1. An appeal having been taken from an order allowing to a creditor interest upon his unpaid dividend at the rate of seven per cent, from the time said dividend was payable, the creditor procured an order directing the trustee to deposit in a trust company the amount of such dividend, interests and costs, to abide the result of the appeal. This was accordingly done, and, the order having been affirmed on the appeal, held, that the deposit of the moneys was not a setting aside of certain moneys as constituting the creditor's dividend, but was merely a change of investment by the trustee for the greater security of the creditor.
2. There was no waiver of the latter's right to full interest. He was not confined to the rate of interest which the deposit earned, but was entitled to the full rate of interest from the day the dividend became payable to the day it is paid.
[Disapproved in Hersey v. Fosdick, 20 Fed. 44, 45.]

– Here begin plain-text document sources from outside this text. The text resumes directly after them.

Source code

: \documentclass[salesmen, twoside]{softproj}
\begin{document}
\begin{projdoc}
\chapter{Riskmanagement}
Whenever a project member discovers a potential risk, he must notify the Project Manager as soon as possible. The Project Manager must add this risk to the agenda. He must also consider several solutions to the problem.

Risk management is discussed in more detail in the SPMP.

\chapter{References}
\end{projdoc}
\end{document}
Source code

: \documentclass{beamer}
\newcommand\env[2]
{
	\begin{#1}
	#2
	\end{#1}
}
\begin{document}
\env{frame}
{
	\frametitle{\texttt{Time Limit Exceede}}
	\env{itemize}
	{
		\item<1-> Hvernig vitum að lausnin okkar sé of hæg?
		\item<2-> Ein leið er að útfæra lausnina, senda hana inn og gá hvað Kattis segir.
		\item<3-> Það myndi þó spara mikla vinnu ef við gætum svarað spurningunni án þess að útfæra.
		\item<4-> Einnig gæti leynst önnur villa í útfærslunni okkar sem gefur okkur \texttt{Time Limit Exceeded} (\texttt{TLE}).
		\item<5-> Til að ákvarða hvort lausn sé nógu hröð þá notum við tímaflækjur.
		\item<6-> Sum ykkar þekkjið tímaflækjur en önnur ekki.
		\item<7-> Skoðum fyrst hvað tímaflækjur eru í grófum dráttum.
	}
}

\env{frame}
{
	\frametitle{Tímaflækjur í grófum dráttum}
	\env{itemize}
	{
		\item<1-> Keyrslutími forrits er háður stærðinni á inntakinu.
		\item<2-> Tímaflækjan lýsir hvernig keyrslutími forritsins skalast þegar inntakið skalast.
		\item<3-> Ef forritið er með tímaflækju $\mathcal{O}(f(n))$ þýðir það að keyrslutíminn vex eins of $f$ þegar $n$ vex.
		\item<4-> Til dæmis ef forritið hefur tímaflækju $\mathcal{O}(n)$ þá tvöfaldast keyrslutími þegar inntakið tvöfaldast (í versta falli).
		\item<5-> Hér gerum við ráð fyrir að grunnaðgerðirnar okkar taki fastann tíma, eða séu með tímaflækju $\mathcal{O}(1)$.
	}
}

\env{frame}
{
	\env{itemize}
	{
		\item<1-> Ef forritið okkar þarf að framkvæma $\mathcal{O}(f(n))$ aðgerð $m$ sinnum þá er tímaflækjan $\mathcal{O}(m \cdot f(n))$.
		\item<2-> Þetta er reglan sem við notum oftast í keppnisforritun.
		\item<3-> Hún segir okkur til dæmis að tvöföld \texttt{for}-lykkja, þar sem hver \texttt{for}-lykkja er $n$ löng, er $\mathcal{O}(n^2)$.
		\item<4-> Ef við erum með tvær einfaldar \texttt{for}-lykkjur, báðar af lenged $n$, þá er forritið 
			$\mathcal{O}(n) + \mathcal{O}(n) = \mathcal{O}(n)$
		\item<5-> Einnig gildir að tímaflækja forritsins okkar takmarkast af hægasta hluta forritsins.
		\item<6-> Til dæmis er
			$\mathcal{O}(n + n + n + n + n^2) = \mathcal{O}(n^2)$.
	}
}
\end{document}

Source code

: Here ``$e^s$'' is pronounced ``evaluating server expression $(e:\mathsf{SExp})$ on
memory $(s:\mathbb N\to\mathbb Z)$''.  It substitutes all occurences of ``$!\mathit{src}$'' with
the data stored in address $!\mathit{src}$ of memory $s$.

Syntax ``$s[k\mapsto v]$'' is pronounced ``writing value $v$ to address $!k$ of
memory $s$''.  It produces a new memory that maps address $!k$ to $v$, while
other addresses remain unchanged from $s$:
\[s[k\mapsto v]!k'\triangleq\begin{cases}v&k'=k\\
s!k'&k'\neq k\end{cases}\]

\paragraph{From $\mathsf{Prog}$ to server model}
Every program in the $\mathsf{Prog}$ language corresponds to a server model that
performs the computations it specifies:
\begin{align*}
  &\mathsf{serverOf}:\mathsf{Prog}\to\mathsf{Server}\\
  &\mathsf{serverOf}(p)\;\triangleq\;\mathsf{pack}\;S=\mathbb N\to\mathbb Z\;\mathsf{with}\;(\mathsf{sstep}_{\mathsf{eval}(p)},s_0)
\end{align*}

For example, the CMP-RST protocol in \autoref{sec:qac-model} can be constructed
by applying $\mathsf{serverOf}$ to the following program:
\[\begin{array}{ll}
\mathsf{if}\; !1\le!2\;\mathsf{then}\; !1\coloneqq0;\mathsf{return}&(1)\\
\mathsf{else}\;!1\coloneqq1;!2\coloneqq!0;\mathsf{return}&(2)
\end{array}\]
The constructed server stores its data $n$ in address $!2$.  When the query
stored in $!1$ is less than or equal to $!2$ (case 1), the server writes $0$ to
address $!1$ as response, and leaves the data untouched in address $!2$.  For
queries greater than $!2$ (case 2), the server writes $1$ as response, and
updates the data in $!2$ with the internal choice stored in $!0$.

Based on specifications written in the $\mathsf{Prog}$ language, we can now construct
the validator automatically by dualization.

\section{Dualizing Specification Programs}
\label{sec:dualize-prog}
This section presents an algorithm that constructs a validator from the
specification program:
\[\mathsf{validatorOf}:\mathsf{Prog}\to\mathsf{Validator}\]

[In the matter of Henry Kitzinger and others, bankrupts. The cause first came before the court upon a motion to expunge a proof of debt against the said estate. The motion was denied. Case No. 7,861. An order was also made allowing the claimant, Goldman, interest upon his dividend. Case No. 7,862.]
C. W. Bangs, for creditor.
J. Dunne, for trustee.
CHOATE, District Judge. It has heretofore been held in this case that a creditor the payment of whose dividend has been delayed by the action of the trustee in contesting his claim is entitled, as between himself and the other creditors, to be allowed interest on his dividend from the time the dividend would have been payable to him during the period of such delay, at the current rate of interest. From the order entered allowing the claim of one Goldman as a creditor, with interest, in accordance with that decision, the trustee appealed, and the order has now been affirmed. Meanwhile, and during the pendency of the appeal, the creditor gave notice that he would apply on the order entered and on all the proceedings in the case for “an order directing the trustee to deposit in the United States Trust Company, to the credit of this matter, the amount of the dividend, including the interest thereon and of the costs and disbursements directed by said order to be paid by said trustee to said Goldman, &c., to be held by the said trust company pending and subject to the said appeal, and to the further order of the court thereon, and also that the said trustee be required to execute and deliver to said Goldman a bond, with sufficient sureties, conditioned to pay to the said Goldman, interest at the rate of seven per cent, upon the amount of the said dividend or of the moneys so to be deposited in the said trust company, if upon said appeal the said order shall be affirmed, or in default thereof that the said trustee be required to comply with the said order.” Upon this motion, after hearing the parties, an order was made directing the trustee to deposit in the United States Trust Company the amount of the dividend and interest to the date of such order, but not requiring the trustee to give a bond as asked for. The deposit in the trust company has earned interest at the rate of only two and a half per cent., and the trustee now claims that since the date of that deposit the creditor is entitled to no greater interest than the deposit has earned.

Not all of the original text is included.